You don't teach proofs - not really. The elementary and junior high
curriculum generally does not contain anything about proofs

I was talking about college students because that's when I was  
properly taught programming.  That may no longer be true.  But in  
maths, I *was* taught how to do proper proofs in high school (from 7th  
grade on, when we had Geometry). I may have been unusually lucky.

I again come back to James McGovern's suggestion, which is treating
coding as an art rather than a science. It increasingly makes sense
given the failures up to this point.

The problem then is that every Joe, Dick, and Harry out there who can  
get hello world to compile think they're artists. Seriously, unlike  
art, programming is usually not a vehicle for one's creative urges,  
but a tool to get a job done, as you yourself say. (I hesitate to use  
the word "science" as an antonym to "art" here, perhaps "craft" would  
be better.)

Unfortunately, security assumptions are rarely written down so I  
don't
see how they can be enforced at the language or compiler level.
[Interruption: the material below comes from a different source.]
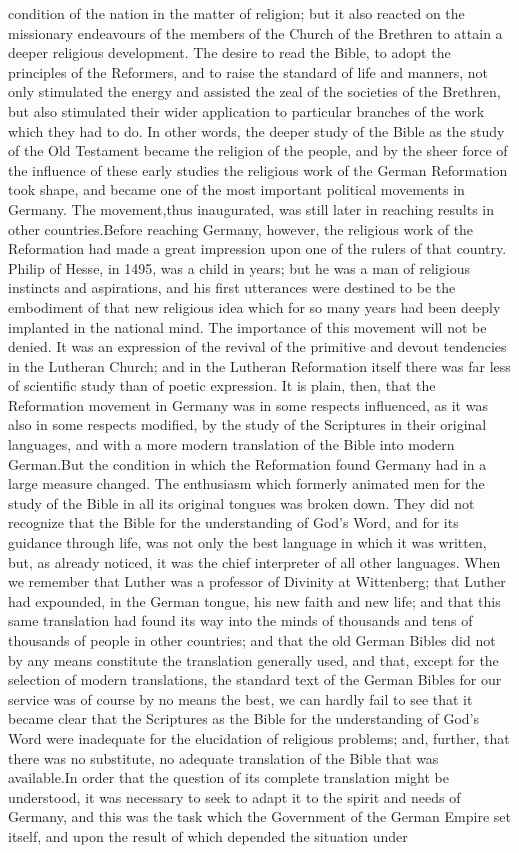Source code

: \documentclass[a4paper]{article}
\begin{document}
condition of the nation in the matter of religion; but it also reacted on the missionary endeavours of the members of the Church of the Brethren to attain a deeper religious development. The desire to read the Bible, to adopt the principles of the Reformers, and to raise the standard of life and manners, not only stimulated the energy and assisted the zeal of the societies of the Brethren, but also stimulated their wider application to particular branches of the work which they had to do. In other words, the deeper study of the Bible as the study of the Old Testament became the religion of the people, and by the sheer force of the influence of these early studies the religious work of the German Reformation took shape, and became one of the most important political movements in Germany. The movement,thus inaugurated, was still later in reaching results in other countries.Before reaching Germany, however, the religious work of the Reformation had made a great impression upon one of the rulers of that country. Philip of Hesse, in 1495, was a child in years; but he was a man of religious instincts and aspirations, and his first utterances were destined to be the embodiment of that new religious idea which for so many years had been deeply implanted in the national mind. The importance of this movement will not be denied. It was an expression of the revival of the primitive and devout tendencies in the Lutheran Church; and in the Lutheran Reformation itself there was far less of scientific study than of poetic expression. It is plain, then, that the Reformation movement in Germany was in some respects influenced, as it was also in some respects modified, by the study of the Scriptures in their original languages, and with a more modern translation of the Bible into modern German.But the condition in which the Reformation found Germany had in a large measure changed. The enthusiasm which formerly animated men for the study of the Bible in all its original tongues was broken down. They did not recognize that the Bible for the understanding of God's Word, and for its guidance through life, was not only the best language in which it was written, but, as already noticed, it was the chief interpreter of all other languages. When we remember that Luther was a professor of Divinity at Wittenberg; that Luther had expounded, in the German tongue, his new faith and new life; and that this same translation had found its way into the minds of thousands and tens of thousands of people in other countries; and that the old German Bibles did not by any means constitute the translation generally used, and that, except for the selection of modern translations, the standard text of the German Bibles for our service was of course by no means the best, we can hardly fail to see that it became clear that the Scriptures as the Bible for the understanding of God's Word were inadequate for the elucidation of religious problems; and, further, that there was no substitute, no adequate translation of the Bible that was available.In order that the question of its complete translation might be understood, it was necessary to seek to adapt it to the spirit and needs of Germany, and this was the task which the Government of the German Empire set itself, and upon the result of which depended the situation under 
\end{document}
Here you make a patently bad assumption yourself. It should be  
possible
for the compiler to automatically protect against overflows, as an
example.

Sure, for certain languages and certain classes of well-understood  
problems, compiler or language support can be engineered. But my point  
stands: security assumptions are rarely written down. This is because  
they are taken to be self-evident and not in need of explicit  
formulation. Also, they depend on the domain. If I express a hospital  
drug disbursal system in any of the common general-purpose programming  
languages, the assumption that one cannot be a doctor and a nurse at  
the same time is usually implicit. I challenge you to develop Java or C 
++ support that will capture any flaw in the implementation of this  
particular RBAC *without* having to make that assumption explicit.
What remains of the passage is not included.